Ketamine lozenges (sublingual): At-home option, but off-label use, not FDA-approved, variable dosing, misuse potential. Not recommended for standard clinical care.

Real translation: “These aren’t like taking a daily antidepressant at home. All three require regular clinic visits for the acute phase. That’s actually a safety feature and a clinical advantage—we monitor you, adjust dosing, and catch side effects early.”

Why Your Team Needs Standardized Answers

Here’s the critical point: If your front desk coordinator tells a patient “TMS takes 4 weeks,” and your clinical team tells another patient “TMS takes 6 weeks,” and a third patient hears “TMS can take up to 12 weeks,” you’ve just created confusion and reduced confidence.

Each inconsistency is a potential lost patient.

The patient will call a competitor’s clinic, get a clearer answer, and switch.

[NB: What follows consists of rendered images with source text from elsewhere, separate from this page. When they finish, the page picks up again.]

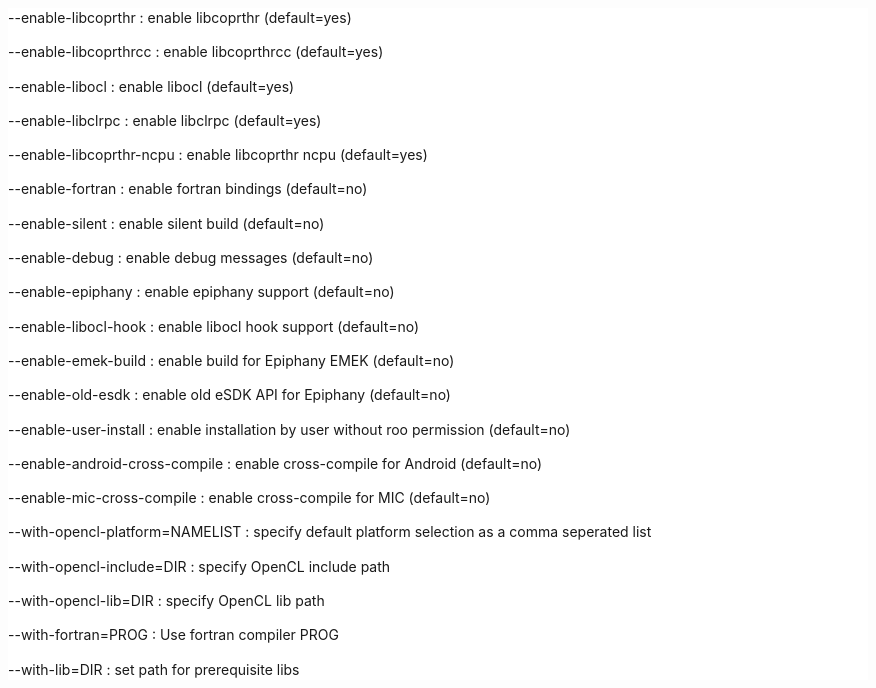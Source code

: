 --enable-libcoprthr
  : enable libcoprthr (default=yes)

--enable-libcoprthrcc
  : enable libcoprthrcc (default=yes)

--enable-libocl
  : enable libocl (default=yes)

--enable-libclrpc
  : enable libclrpc (default=yes)

--enable-libcoprthr-ncpu
  : enable libcoprthr ncpu (default=yes)

--enable-fortran
  : enable fortran bindings (default=no)

--enable-silent
  : enable silent build (default=no)

--enable-debug
  : enable debug messages (default=no)

--enable-epiphany
  : enable epiphany support (default=no)

--enable-libocl-hook
  : enable libocl hook support (default=no)

--enable-emek-build
  : enable build for Epiphany EMEK (default=no)

--enable-old-esdk
  : enable old eSDK API for Epiphany (default=no)

--enable-user-install
  : enable installation by user without roo permission (default=no)

--enable-android-cross-compile
  : enable cross-compile for Android (default=no)

--enable-mic-cross-compile
  : enable cross-compile for MIC (default=no)

--with-opencl-platform=NAMELIST
  : specify default platform selection as a comma seperated list

--with-opencl-include=DIR
  : specify OpenCL include path

--with-opencl-lib=DIR
  : specify OpenCL lib path

--with-fortran=PROG
  : Use fortran compiler PROG

--with-lib=DIR
  : set path for prerequisite libs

This is especially true for treatment-resistant depression patients. They’ve already failed multiple treatments. They’re anxious. They want clear, consistent information. If your clinic can’t provide that, they’ll find one that can.

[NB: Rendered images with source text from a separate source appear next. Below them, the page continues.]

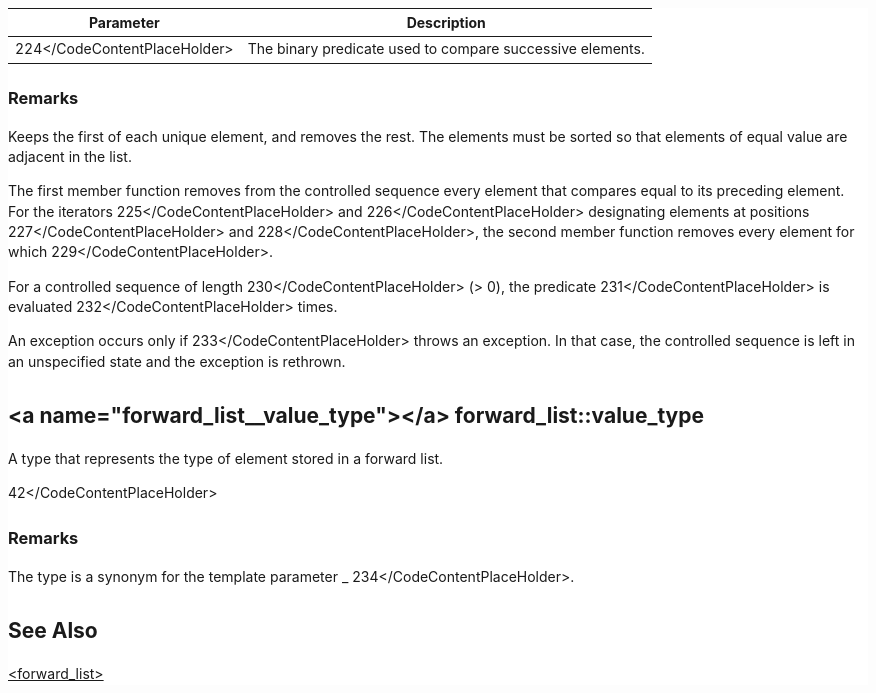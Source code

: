 |Parameter|Description|  
|---------------|-----------------|  
|<CodeContentPlaceHolder>224\</CodeContentPlaceHolder>|The binary predicate used to compare successive elements.|  
  
### Remarks  
 Keeps the first of each unique element, and removes the rest. The elements must be sorted so that elements of equal value are adjacent in the list.  
  
 The first member function removes from the controlled sequence every element that compares equal to its preceding element. For the iterators <CodeContentPlaceHolder>225\</CodeContentPlaceHolder> and <CodeContentPlaceHolder>226\</CodeContentPlaceHolder> designating elements at positions <CodeContentPlaceHolder>227\</CodeContentPlaceHolder> and <CodeContentPlaceHolder>228\</CodeContentPlaceHolder>, the second member function removes every element for which <CodeContentPlaceHolder>229\</CodeContentPlaceHolder>.  
  
 For a controlled sequence of length <CodeContentPlaceHolder>230\</CodeContentPlaceHolder> (> 0), the predicate <CodeContentPlaceHolder>231\</CodeContentPlaceHolder> is evaluated <CodeContentPlaceHolder>232\</CodeContentPlaceHolder> times.  
  
 An exception occurs only if <CodeContentPlaceHolder>233\</CodeContentPlaceHolder> throws an exception. In that case, the controlled sequence is left in an unspecified state and the exception is rethrown.  
  
##  \<a name="forward_list__value_type">\</a>  forward_list::value_type  
 A type that represents the type of element stored in a forward list.  
  
<CodeContentPlaceHolder>42\</CodeContentPlaceHolder>  
### Remarks  
 The type is a synonym for the template parameter _ <CodeContentPlaceHolder>234\</CodeContentPlaceHolder>.  
  
## See Also  
 [\<forward_list>](../vs140/-forward_list-.md)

Standardized answers don’t mean robotic scripts. They mean your team knows:

  • The typical TMS protocol (5x/week for 6 weeks, 30 sessions, 20–30 minutes each)
  • The typical Spravato® protocol (2x/week for 4 weeks, then 1x/week for 4 weeks, 12 sessions total)
  • The typical ketamine protocol (6–8 infusions over 2–4 weeks, then maintenance)
  • Common side effects and their timelines
  • Insurance coverage reality for each
  • Why these treatments differ and when each is appropriate

When your team can answer these questions with confidence, consistency, and clinical accuracy—you’re not just providing information. You’re building authority. You’re showing that your clinic understands these treatments deeply enough to explain them clearly.

And you’re converting qualified leads into committed patients.

The Bottom Line

Your patients don’t need complex neuroscience. They need clear, accurate, consistent answers to straightforward questions:

  • What is this treatment?
  • How does it work?
  • How long will it take?
  • What will I feel like during/after?
  • How much will it cost?
  • Why would I choose this over that one?

Train your team to answer these questions accurately. Create a simple reference guide that everyone uses. Quiz your coordinators monthly to ensure consistency.

Then watch your conversion rates improve.

Because when patients feel informed and confident—when they understand what they’re signing up for—they stop second-guessing and start committing to treatment.

That’s when you stop losing leads to competitor clinics.

That’s when your clinic becomes the one patients recommend to others.

And that’s when TMS, Spravato®, and ketamine aren’t just treatment options—they’re pillars of your clinical authority.